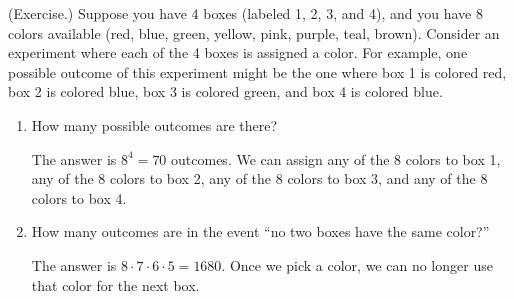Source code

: \documentclass[letterpaper]{article}
\begin{document}
\begin{mdframed}
    (Exercise.) Suppose you have 4 boxes (labeled 1, 2, 3, and 4), and you have 8 colors available (red, blue, green, yellow, pink, purple, teal, brown). Consider an experiment where each of the 4 boxes is assigned a color. For example, one possible outcome of this experiment might be the one where box 1 is colored red, box 2 is colored blue, box 3 is colored green, and box 4 is colored blue.

    \begin{enumerate}
        \item How many possible outcomes are there?
        \begin{mdframed}
            The answer is $8^4 = 70$ outcomes. We can assign any of the 8 colors to box 1, any of the 8 colors to box 2, any of the 8 colors to box 3, and any of the 8 colors to box 4.   
        \end{mdframed}
        \item How many outcomes are in the event ``no two boxes have the same color?''
        \begin{mdframed}
            The answer is $8 \cdot 7 \cdot 6 \cdot 5 = 1680$. Once we pick a color, we can no longer use that color for the next box. 
        \end{mdframed}
    \end{enumerate}
\end{mdframed}
\end{document}
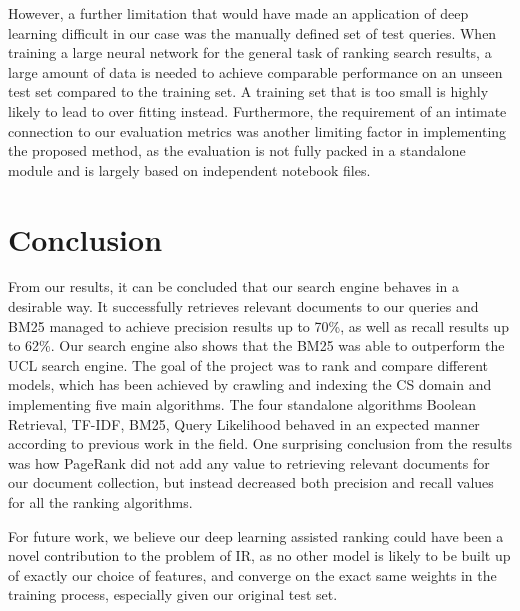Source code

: However, a further limitation that would have made an application of deep learning difficult in our case was the manually defined set of test queries. When training a large neural network for the general task of ranking search results, a large amount of data is needed to achieve comparable performance on an unseen test set compared to the training set. A training set that is too small is highly likely to lead to over fitting instead. Furthermore, the requirement of an intimate connection to our evaluation metrics was another limiting factor in implementing the proposed method, as the evaluation is not fully packed in a standalone module and is largely based on independent notebook files.



\section{Conclusion} %
\label{sec:conclusion}

From our results, it can be concluded that our search engine behaves in a desirable way. It successfully retrieves relevant documents to our queries and BM25 managed to achieve precision results up to 70\%, as well as recall results up to 62\%. Our search engine also shows that the BM25 was able to outperform the UCL search engine. The goal of the project was to rank and compare different models, which has been achieved by crawling and indexing the CS domain and implementing five main algorithms. The four standalone algorithms Boolean Retrieval, TF-IDF, BM25, Query Likelihood behaved in an expected manner according to previous work in the field. One surprising conclusion from the results was how PageRank did not add any value to retrieving relevant documents for our document collection, but instead decreased both precision and recall values for all the ranking algorithms. 

For future work, we believe our deep learning assisted ranking could have been a novel contribution to the problem of IR, as no other model is likely to be built up of exactly our choice of features, and converge on the exact same weights in the training process, especially given our original test set.


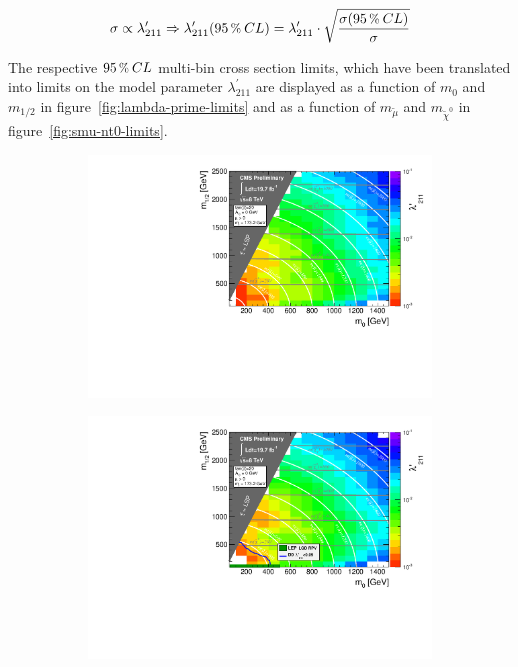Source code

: \begin{equation}
  \label{eq:xs-lambda-scale}
  \sigma \propto \lambda^\prime_{211} \Rightarrow \lambda^\prime_{211} (95\,\pct\: CL) = \lambda^\prime_{211} \cdot \sqrt{ \frac{\sigma (95\,\pct\: CL)}{\sigma} } 
\end{equation}

The respective $95\,\pct\: CL$ multi-bin cross section limits, which have been translated into limits on the model parameter $\lambda^{\prime}_{211}$ are displayed as a function of $m_0$ and $m_{1/2}$ in figure~\ref{fig:lambda-prime-limits} and as a function of $m_{\tilde{\mu}}$ and $m_{\tilde{\chi}^0}$ in figure~\ref{fig:smu-nt0-limits}.

\begin{figure}[!htbp]
  \centering
  \begin{subfigure}[b]{0.85\textwidth}
    \centering
    \includegraphics[width=\textwidth]{plots/l211limits_MultiBin_expected_logz-colz.pdf}
    \caption{\label{fig:lambda-prime-exp}}
  \end{subfigure}
  \begin{subfigure}[b]{0.85\textwidth}
    \centering
    \includegraphics[width=\textwidth]{plots/l211limits_MultiBin_logz-colz.pdf}

\end{subfigure}
\end{figure}
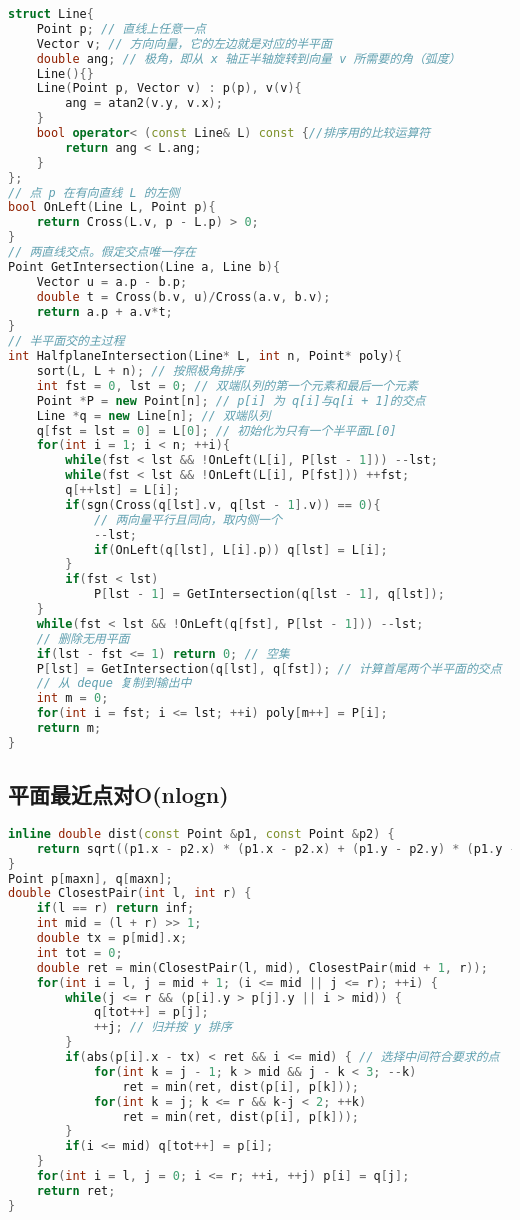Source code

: \begin{lstlisting}[language=C++]
struct Line{
    Point p; // 直线上任意一点
    Vector v; // 方向向量，它的左边就是对应的半平面
    double ang; // 极角，即从 x 轴正半轴旋转到向量 v 所需要的角（弧度）
    Line(){}
    Line(Point p, Vector v) : p(p), v(v){
        ang = atan2(v.y, v.x);
    }
    bool operator< (const Line& L) const {//排序用的比较运算符
        return ang < L.ang;
    }
};
// 点 p 在有向直线 L 的左侧
bool OnLeft(Line L, Point p){
    return Cross(L.v, p - L.p) > 0;
}
// 两直线交点。假定交点唯一存在
Point GetIntersection(Line a, Line b){
    Vector u = a.p - b.p;
    double t = Cross(b.v, u)/Cross(a.v, b.v);
    return a.p + a.v*t;
}
// 半平面交的主过程
int HalfplaneIntersection(Line* L, int n, Point* poly){
    sort(L, L + n); // 按照极角排序
    int fst = 0, lst = 0; // 双端队列的第一个元素和最后一个元素
    Point *P = new Point[n]; // p[i] 为 q[i]与q[i + 1]的交点
    Line *q = new Line[n]; // 双端队列
    q[fst = lst = 0] = L[0]; // 初始化为只有一个半平面L[0]
    for(int i = 1; i < n; ++i){
        while(fst < lst && !OnLeft(L[i], P[lst - 1])) --lst;
        while(fst < lst && !OnLeft(L[i], P[fst])) ++fst;
        q[++lst] = L[i];
        if(sgn(Cross(q[lst].v, q[lst - 1].v)) == 0){
            // 两向量平行且同向，取内侧一个
            --lst;
            if(OnLeft(q[lst], L[i].p)) q[lst] = L[i];
        }
        if(fst < lst)
            P[lst - 1] = GetIntersection(q[lst - 1], q[lst]);
    }
    while(fst < lst && !OnLeft(q[fst], P[lst - 1])) --lst;
    // 删除无用平面
    if(lst - fst <= 1) return 0; // 空集
    P[lst] = GetIntersection(q[lst], q[fst]); // 计算首尾两个半平面的交点
    // 从 deque 复制到输出中
    int m = 0;
    for(int i = fst; i <= lst; ++i) poly[m++] = P[i];
    return m;
}
\end{lstlisting}

\subsection{平面最近点对O(nlogn)}

\begin{lstlisting}[language=C++]
inline double dist(const Point &p1, const Point &p2) {
    return sqrt((p1.x - p2.x) * (p1.x - p2.x) + (p1.y - p2.y) * (p1.y - p2.y));
}
Point p[maxn], q[maxn];
double ClosestPair(int l, int r) {
    if(l == r) return inf;
    int mid = (l + r) >> 1;
    double tx = p[mid].x;
    int tot = 0;
    double ret = min(ClosestPair(l, mid), ClosestPair(mid + 1, r));
    for(int i = l, j = mid + 1; (i <= mid || j <= r); ++i) {
        while(j <= r && (p[i].y > p[j].y || i > mid)) {
            q[tot++] = p[j];
            ++j; // 归并按 y 排序
        }
        if(abs(p[i].x - tx) < ret && i <= mid) { // 选择中间符合要求的点
            for(int k = j - 1; k > mid && j - k < 3; --k)
                ret = min(ret, dist(p[i], p[k]));
            for(int k = j; k <= r && k-j < 2; ++k)
                ret = min(ret, dist(p[i], p[k]));
        }
        if(i <= mid) q[tot++] = p[i];
    }
    for(int i = l, j = 0; i <= r; ++i, ++j) p[i] = q[j];
    return ret;
}
\end{lstlisting}

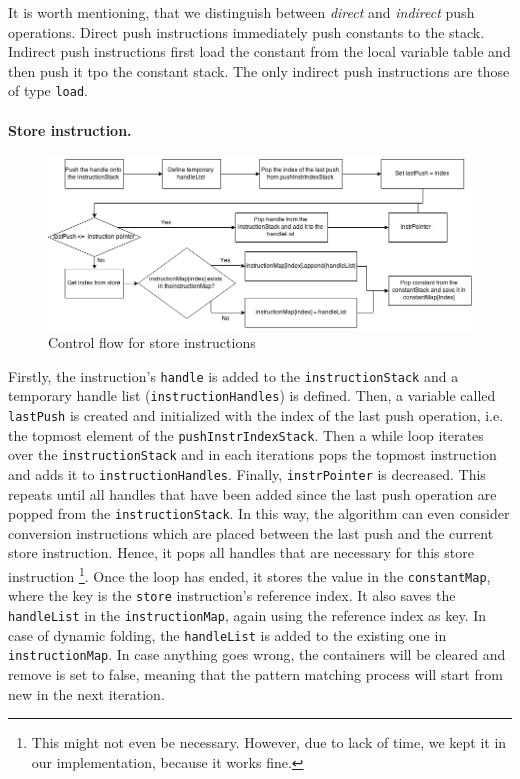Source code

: It is worth mentioning, that we distinguish between \textit{direct} and \textit{indirect} push operations. Direct push instructions immediately push constants to the stack. Indirect push instructions first load the constant from the local variable table and then push it tpo the constant stack. The only indirect push instructions are those of type \texttt{load}.

\paragraph{Store instruction.}
\begin{figure}[h!]
\centering
\includegraphics[scale=0.5]{figures/store}
\caption{Control flow for store instructions}
\end{figure}

Firstly, the instruction’s \texttt{handle} is added to the \texttt{instructionStack} and a temporary handle list (\texttt{instructionHandles}) is defined. Then, a variable called \texttt{lastPush} is created and initialized with the index of the last push operation, i.e. the topmost element of the \texttt{pushInstrIndexStack}. Then a while loop iterates over the \texttt{instructionStack} and in each iterations pops the topmost instruction and adds it to \texttt{instructionHandles}. Finally, \texttt{instrPointer} is decreased. This repeats until all handles that have been added since the last push operation are popped from the \texttt{instructionStack}. 
In this way, the algorithm can even consider conversion instructions which are placed between the last push and the current store instruction. Hence, it pops all handles that are necessary for this store instruction \footnote{This might not even be necessary. However, due to lack of time, we kept it in our implementation, because it works fine.}. Once the loop has ended, it stores the value in the \texttt{constantMap}, where the key is the \texttt{store} instruction’s reference index. It also saves the \texttt{handleList} in the \texttt{instructionMap}, again using the reference index as key. In case of dynamic folding, the \texttt{handleList} is added to the existing one in \texttt{instructionMap}. In case anything goes wrong, the containers will be cleared and remove is set to false, meaning that the pattern matching process will start from new in the next iteration.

○ ○ ○ ○ ○

» Try it:
Lines in the records above that carry the word "search" are to be located and copied.

» Result of the exercise:
: However, a further limitation that would have made an application of deep learning difficult in our case was the manually defined set of test queries. When training a large neural network for the general task of ranking search results, a large amount of data is needed to achieve comparable performance on an unseen test set compared to the training set. A training set that is too small is highly likely to lead to over fitting instead. Furthermore, the requirement of an intimate connection to our evaluation metrics was another limiting factor in implementing the proposed method, as the evaluation is not fully packed in a standalone module and is largely based on independent notebook files.
From our results, it can be concluded that our search engine behaves in a desirable way. It successfully retrieves relevant documents to our queries and BM25 managed to achieve precision results up to 70\%, as well as recall results up to 62\%. Our search engine also shows that the BM25 was able to outperform the UCL search engine. The goal of the project was to rank and compare different models, which has been achieved by crawling and indexing the CS domain and implementing five main algorithms. The four standalone algorithms Boolean Retrieval, TF-IDF, BM25, Query Likelihood behaved in an expected manner according to previous work in the field. One surprising conclusion from the results was how PageRank did not add any value to retrieving relevant documents for our document collection, but instead decreased both precision and recall values for all the ranking algorithms. 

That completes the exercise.